Task objective - Gather all lines in the records below that include the word "with".

Data -
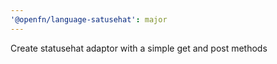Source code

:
 ```yaml
---
'@openfn/language-satusehat': major
---
```


Create statusehat adaptor with a simple get and post methods
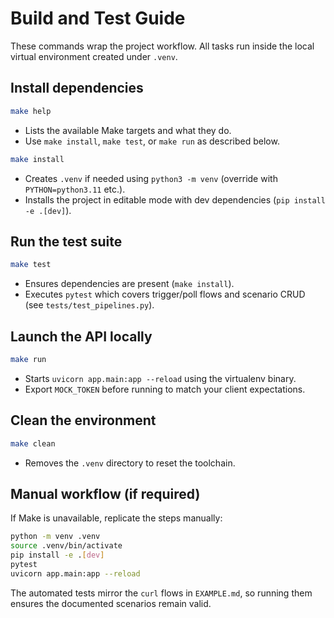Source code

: # Build and Test Guide

These commands wrap the project workflow. All tasks run inside the local virtual environment created under `.venv`.

## Install dependencies

```sh
make help
```

- Lists the available Make targets and what they do.
- Use `make install`, `make test`, or `make run` as described below.

```sh
make install
```

- Creates `.venv` if needed using `python3 -m venv` (override with `PYTHON=python3.11` etc.).
- Installs the project in editable mode with dev dependencies (`pip install -e .[dev]`).

## Run the test suite

```sh
make test
```

- Ensures dependencies are present (`make install`).
- Executes `pytest` which covers trigger/poll flows and scenario CRUD (see `tests/test_pipelines.py`).

## Launch the API locally

```sh
make run
```

- Starts `uvicorn app.main:app --reload` using the virtualenv binary.
- Export `MOCK_TOKEN` before running to match your client expectations.

## Clean the environment

```sh
make clean
```

- Removes the `.venv` directory to reset the toolchain.

## Manual workflow (if required)

If Make is unavailable, replicate the steps manually:

```sh
python -m venv .venv
source .venv/bin/activate
pip install -e .[dev]
pytest
uvicorn app.main:app --reload
```

The automated tests mirror the `curl` flows in `EXAMPLE.md`, so running them ensures the documented scenarios remain valid.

Exercise output -
Create statusehat adaptor with a simple get and post methods
- Creates `.venv` if needed using `python3 -m venv` (override with `PYTHON=python3.11` etc.).
- Installs the project in editable mode with dev dependencies (`pip install -e .[dev]`).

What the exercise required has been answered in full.